• WORK INSTRUCTION:
Show every line of the data where the word "gamma" can be found.

Pictures paired with source code
■ ■ ■

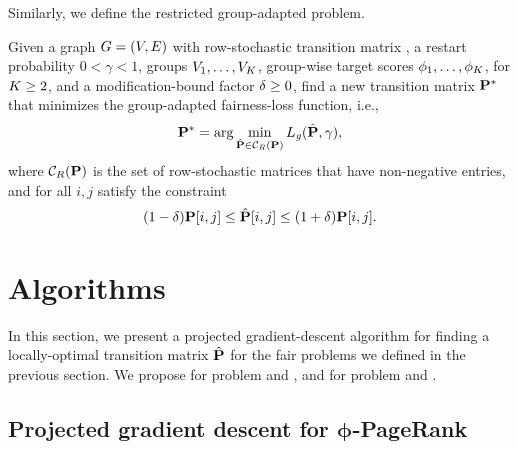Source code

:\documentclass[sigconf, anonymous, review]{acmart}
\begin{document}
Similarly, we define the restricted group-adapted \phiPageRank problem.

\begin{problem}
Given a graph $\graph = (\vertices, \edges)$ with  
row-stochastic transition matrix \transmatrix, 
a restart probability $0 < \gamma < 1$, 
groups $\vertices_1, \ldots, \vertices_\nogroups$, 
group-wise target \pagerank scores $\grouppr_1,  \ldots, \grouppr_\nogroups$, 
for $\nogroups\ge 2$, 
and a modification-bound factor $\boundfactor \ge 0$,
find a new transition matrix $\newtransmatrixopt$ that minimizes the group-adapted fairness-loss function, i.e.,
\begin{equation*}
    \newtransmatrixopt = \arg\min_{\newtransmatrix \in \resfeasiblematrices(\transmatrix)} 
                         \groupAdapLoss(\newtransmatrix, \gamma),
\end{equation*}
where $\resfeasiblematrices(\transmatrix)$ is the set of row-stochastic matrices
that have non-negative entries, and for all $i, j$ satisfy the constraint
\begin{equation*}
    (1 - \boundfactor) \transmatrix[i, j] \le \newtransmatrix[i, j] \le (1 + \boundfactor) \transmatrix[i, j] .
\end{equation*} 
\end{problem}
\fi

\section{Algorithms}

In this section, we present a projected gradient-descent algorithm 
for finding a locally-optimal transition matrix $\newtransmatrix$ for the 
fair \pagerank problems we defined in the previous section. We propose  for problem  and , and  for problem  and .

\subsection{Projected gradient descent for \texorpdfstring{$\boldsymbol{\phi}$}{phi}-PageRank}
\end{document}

■ ■ ■

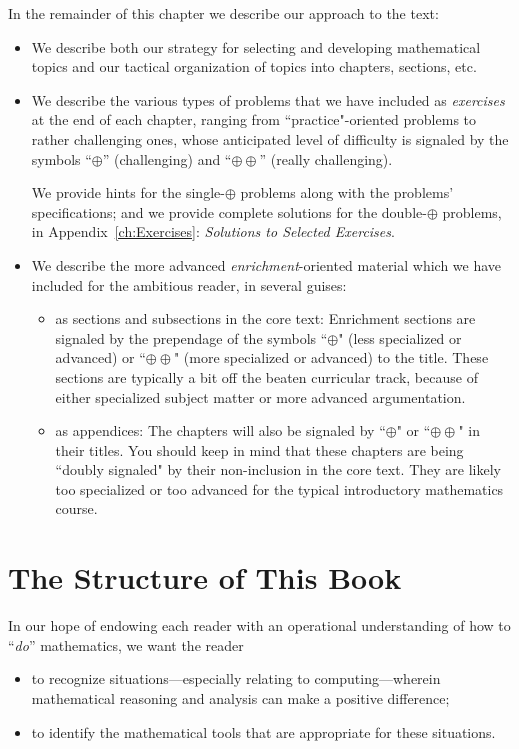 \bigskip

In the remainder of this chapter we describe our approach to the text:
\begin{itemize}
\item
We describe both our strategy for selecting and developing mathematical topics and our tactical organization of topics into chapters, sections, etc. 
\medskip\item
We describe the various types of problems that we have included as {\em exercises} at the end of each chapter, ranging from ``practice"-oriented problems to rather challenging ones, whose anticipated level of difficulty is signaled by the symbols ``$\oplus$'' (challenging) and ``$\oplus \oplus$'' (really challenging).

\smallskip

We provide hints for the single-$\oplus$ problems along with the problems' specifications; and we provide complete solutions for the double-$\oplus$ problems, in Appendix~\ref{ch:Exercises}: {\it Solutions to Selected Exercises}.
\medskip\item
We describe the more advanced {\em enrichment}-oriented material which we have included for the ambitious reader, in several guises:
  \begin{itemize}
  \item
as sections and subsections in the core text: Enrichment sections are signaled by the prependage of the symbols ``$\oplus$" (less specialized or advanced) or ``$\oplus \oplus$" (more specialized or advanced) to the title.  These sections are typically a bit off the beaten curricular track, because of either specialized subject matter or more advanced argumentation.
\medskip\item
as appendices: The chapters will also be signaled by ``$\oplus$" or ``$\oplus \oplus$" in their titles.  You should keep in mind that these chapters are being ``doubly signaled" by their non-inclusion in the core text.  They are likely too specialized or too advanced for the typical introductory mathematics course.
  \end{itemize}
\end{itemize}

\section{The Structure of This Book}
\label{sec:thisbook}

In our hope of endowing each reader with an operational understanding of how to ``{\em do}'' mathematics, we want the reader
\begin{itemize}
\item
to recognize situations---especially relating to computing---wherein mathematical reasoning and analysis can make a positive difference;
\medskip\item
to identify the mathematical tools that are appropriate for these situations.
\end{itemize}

■ ■ ■

• OUTPUT FOR THIS EXERCISE:
a restart probability $0 < \gamma < 1$, 
                         \groupAdapLoss(\newtransmatrix, \gamma),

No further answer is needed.